6. A situação em que as mulheres se encontram variam consideravelmente nos diferentes países do mundo. Em alguns países europeus as mulheres são agora mais da metade da força de trabalho (embora muito mais mulheres que homens tenham trabalho em tempo parcial). Globalmente 50% das mulheres em idade de trabalho, estão trabalhando, uma pequena queda em torno de 2% desde 1995. A queda se dá pelo aumento do desemprego entre os jovens de todos os gêneros, particularmente na Europa. Mas isso também se reflete numa queda da participação das mulheres na força de trabalho na China e Índia onde, entre 1995 e 2013, o declínio foi de 72 para 64% e de 35% para 27%, respectivamente. As Nações Unidas apresentam a mudança na China como resultado da “diminuição significativa de creches com financiamento governamental”, e pelo fato da “proporção de creches públicas ou comunitárias com preço acessível terem decaído de 86% em 1997 para 34% em 2009”. Esta é a ilustração gráfica da consequência negativa de destruição dos vestígios de uma economia planejada!

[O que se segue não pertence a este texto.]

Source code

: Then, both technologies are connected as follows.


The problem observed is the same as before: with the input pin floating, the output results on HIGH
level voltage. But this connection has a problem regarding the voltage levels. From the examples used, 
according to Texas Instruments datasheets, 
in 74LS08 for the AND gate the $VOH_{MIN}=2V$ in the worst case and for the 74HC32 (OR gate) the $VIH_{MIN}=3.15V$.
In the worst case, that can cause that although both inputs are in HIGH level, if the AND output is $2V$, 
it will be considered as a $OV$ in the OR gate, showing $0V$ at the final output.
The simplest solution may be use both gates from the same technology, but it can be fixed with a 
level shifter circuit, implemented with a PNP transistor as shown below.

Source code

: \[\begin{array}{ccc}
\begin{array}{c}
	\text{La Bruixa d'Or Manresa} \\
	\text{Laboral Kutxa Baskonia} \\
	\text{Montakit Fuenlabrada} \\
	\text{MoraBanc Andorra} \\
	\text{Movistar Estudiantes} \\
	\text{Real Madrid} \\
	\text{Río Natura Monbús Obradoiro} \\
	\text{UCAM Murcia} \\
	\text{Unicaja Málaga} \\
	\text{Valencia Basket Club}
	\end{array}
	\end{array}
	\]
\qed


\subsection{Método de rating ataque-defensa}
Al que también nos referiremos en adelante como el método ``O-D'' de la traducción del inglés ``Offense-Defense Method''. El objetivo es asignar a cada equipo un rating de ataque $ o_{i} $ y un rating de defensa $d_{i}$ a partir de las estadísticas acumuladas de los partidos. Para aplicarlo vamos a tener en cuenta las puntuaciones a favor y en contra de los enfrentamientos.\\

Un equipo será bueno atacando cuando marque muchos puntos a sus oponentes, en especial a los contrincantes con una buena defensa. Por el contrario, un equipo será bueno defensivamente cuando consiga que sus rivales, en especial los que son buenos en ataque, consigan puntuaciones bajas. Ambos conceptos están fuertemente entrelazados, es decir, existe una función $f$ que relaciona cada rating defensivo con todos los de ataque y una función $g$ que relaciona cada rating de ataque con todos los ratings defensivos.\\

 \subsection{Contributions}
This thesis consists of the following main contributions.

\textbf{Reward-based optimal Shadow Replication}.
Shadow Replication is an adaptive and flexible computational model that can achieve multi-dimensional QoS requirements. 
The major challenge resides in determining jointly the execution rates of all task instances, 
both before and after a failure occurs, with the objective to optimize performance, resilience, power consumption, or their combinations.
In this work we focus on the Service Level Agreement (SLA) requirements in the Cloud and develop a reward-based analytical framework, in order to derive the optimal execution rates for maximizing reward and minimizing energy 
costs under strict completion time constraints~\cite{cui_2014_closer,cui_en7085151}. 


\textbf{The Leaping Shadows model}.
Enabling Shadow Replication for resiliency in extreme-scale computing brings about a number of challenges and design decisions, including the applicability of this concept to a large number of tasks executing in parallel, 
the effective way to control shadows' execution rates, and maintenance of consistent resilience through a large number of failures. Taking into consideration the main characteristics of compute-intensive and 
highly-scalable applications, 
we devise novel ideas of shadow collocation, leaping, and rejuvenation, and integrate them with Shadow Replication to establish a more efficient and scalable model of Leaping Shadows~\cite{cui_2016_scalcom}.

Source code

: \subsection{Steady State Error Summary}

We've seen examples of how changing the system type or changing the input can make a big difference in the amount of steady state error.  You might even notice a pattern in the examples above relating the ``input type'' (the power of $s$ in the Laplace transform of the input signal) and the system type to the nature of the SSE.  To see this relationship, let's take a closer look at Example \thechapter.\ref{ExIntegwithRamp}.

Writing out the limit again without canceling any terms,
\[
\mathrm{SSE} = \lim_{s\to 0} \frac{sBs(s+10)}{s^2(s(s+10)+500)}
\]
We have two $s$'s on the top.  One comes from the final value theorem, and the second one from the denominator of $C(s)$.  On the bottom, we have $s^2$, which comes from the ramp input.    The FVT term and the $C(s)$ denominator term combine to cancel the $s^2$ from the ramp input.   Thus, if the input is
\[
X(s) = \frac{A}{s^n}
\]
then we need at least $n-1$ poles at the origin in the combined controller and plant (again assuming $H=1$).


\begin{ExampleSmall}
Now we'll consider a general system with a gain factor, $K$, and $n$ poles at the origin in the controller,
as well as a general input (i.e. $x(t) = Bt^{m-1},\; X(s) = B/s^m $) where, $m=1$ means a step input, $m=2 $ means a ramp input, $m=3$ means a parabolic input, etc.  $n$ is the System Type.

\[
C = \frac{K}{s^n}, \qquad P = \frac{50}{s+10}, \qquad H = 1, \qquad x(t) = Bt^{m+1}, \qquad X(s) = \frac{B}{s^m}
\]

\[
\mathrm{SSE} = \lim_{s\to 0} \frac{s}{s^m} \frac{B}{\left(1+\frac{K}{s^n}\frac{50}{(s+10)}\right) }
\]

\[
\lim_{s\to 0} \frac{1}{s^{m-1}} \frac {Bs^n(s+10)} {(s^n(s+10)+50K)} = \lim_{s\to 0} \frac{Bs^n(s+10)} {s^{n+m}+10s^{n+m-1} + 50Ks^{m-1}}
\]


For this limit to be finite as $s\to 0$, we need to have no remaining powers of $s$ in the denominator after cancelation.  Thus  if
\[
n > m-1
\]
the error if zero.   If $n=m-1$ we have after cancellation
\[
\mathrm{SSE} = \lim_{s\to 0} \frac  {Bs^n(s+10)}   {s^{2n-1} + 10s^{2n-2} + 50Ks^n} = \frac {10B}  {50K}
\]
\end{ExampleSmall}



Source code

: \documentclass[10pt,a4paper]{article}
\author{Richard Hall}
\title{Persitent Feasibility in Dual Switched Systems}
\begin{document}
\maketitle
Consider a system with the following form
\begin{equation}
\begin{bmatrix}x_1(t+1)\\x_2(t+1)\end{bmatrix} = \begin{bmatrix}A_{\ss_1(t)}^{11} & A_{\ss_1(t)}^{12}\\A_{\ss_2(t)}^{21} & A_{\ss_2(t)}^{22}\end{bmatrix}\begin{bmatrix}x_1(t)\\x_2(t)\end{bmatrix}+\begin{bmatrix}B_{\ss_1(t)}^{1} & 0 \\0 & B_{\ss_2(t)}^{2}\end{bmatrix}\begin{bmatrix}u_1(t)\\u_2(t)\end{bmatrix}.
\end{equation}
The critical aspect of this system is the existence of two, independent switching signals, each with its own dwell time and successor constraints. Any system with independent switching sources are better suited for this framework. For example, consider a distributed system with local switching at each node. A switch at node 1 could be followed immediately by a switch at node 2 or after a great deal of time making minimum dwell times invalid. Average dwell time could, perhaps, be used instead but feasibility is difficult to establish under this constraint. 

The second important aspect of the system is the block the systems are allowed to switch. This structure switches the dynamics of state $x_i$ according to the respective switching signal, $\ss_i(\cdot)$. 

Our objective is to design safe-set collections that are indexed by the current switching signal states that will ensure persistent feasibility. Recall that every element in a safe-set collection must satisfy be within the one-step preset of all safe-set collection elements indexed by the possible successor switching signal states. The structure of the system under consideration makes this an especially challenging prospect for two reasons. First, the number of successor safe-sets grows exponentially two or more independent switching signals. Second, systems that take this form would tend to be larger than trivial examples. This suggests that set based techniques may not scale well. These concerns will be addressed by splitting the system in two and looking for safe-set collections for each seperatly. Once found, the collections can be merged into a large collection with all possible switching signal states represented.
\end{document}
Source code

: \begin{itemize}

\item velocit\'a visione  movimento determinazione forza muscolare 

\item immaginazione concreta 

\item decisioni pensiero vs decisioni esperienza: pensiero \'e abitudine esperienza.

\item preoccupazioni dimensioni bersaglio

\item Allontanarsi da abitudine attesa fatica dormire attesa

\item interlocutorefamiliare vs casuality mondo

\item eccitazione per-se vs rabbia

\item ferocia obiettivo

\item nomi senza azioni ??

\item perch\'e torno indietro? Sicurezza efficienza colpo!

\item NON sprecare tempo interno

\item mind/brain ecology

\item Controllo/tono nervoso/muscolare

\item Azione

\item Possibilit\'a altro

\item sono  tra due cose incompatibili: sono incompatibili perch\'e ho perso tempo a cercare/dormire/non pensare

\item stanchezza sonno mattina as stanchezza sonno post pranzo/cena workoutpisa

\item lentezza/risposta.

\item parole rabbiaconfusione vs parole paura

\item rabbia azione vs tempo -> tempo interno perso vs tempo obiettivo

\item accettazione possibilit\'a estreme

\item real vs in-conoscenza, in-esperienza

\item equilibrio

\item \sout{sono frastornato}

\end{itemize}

7. Mesmo onde as mulheres constituem uma menor porcentagem da força de trabalho, elas ainda têm jogado um papel central na luta de classes, assim como as mulheres trabalhadoras têxteis que iniciaram em fevereiro a Revolução Russa de 1917. Em 2013 em Bangladesh, houve lutas massivas na indústria de vestuários, composta esmagadoramente por trabalhadoras. Na Nigéria onde pouco menos da metade das mulheres em idade de trabalho exercem esta atividade, tem sido elas a linha de frente nas sucessivas greves gerais. Enquanto a dupla opressão sob quais as mulheres estão submetidas podem ser o maior obstáculo extra para iniciar o ativismo político, quando as lutas acontecem as mulheres são frequentemente as mais determinadas.
8. A diferença salarial entre os gêneros permanece global. Até onde há um alto nível de participação das mulheres na força de trabalho, apenas uma pequena elite não sente esta diferença. Em algumas economias desenvolvidas a diferença salarial tem estreitado, mas isso é causado parcialmente pela queda dos salários reais dos homens, resultado da desindustrialização, ao invés de significar um aumento do salário das mulheres. Em 2011, o Banco Mundial declarou que as mulheres globalmente ganham ainda entre 10% e 30% menos que os homens, e a diferença não é menor nos países ricos e relação aos pobres. As mulheres permanecem concentradas no setor de serviços. Na América Latina e Caribe, e no Leste e Sul da Europa mais de 70% dos empregos femininos estão no setor de serviço. Este trabalho – frequentemente relatado como tarefas domésticas de cozinhar, limpar e cuidar – é na grande maioria mal remunerado.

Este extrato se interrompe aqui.